The show uses its score with admirable restraint for a comedy. It's a fairly simple and understated affair, most noticeable when giving a musical wink during the show's more parodic stretches or during the serious episodes, where its gentleness works in tandem with Oonuma's surprisingly restrained atmosphere of melancholy nostalgia.
This is the kind of show where fast and loose can be a virtue, and Funimation obliges. Their script plays liberally with the characters' banter, giving the English a slightly different sense of humor than the original. It's something of a cruder sense of humor, and while certainly pretty funny, it makes Yoshii and Yuji in particular more vulgar kinds of characters. Which in turn makes the serious episodes, where they show their good sides, a little harder to swallow. A slight slackness in the cast's emoting doesn't help. Don't dismiss it out of hand, but don't expect to be won over if you aren't already in the dub camp.
Funimation stacks up the extras with this set, providing a full roster of promos and commercials and clean OPs and EDs and two commentaries, for episode 3 with writer Jamie Marchi and actress Brina Palencia (Hideyoshi) and for episode 13 with engineers Kevin Leasure and Stephen Hoff. The real meat, though, is in the nine fairly substantial omake based on the Baka to Test to Shōkanjū Spinout! Sore ga Bokura no Nichijō. manga. Though, to be honest, they're not really very entertaining. Mostly they just demonstrate how dismal the show proper could be without the clean art of Silver Link and the lively direction of Oonuma.

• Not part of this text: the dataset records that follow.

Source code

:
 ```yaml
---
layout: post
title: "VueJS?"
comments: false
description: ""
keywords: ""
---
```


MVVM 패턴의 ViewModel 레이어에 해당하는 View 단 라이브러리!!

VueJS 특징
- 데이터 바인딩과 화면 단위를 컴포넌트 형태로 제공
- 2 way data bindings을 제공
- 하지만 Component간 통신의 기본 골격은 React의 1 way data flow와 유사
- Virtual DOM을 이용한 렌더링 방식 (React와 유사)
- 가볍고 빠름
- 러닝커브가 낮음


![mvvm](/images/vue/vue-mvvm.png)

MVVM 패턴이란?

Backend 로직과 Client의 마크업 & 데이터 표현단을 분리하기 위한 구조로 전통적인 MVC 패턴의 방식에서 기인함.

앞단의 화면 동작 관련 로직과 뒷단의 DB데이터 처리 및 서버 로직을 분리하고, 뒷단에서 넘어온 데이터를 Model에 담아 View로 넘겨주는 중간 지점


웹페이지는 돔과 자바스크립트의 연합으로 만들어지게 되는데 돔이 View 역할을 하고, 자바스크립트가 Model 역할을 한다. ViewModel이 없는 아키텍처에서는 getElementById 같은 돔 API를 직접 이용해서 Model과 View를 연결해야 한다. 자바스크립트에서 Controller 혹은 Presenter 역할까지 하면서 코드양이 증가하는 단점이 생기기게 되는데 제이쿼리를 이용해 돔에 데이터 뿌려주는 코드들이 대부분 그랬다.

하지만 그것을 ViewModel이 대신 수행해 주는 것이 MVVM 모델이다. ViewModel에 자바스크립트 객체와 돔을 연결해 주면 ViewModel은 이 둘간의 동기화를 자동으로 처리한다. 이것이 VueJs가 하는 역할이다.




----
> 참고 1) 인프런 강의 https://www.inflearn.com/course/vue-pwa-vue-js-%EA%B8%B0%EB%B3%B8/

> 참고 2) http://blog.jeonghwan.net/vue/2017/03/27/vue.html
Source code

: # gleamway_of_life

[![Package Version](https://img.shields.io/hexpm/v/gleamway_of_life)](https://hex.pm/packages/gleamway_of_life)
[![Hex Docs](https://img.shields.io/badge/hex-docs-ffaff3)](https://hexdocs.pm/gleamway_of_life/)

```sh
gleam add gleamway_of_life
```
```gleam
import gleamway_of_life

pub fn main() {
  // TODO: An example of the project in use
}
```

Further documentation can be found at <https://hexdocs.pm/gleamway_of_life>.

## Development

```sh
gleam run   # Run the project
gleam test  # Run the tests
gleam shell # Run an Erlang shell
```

Don't let the positive tenor of this review fool you. This season shares a lot of the first's shortcomings. Even if Minami and Shouko improve over the course of these episodes, the female cast is still weak. Especially Himeji, who remains flat and uninterestingly perfect despite the show's best attempts to spice her up—with drunken rampages, cutesy insecurities and other ineffectual quirks of behavior. The show at large is also lightweight, disorganized, and heavily dependent on clichés. That's part of its charm though; a shaggy imperfection, a winning disregard for depth and quality. It doesn't mind being stupid, as long as we all have a grand old time being idiots.
Overall (dub) : B-
Overall (sub) : B
Story : C+
Animation : B+
Art : B+
Music : B
+ Still scads of fun; stronger characterization and even a genuine feeling or two.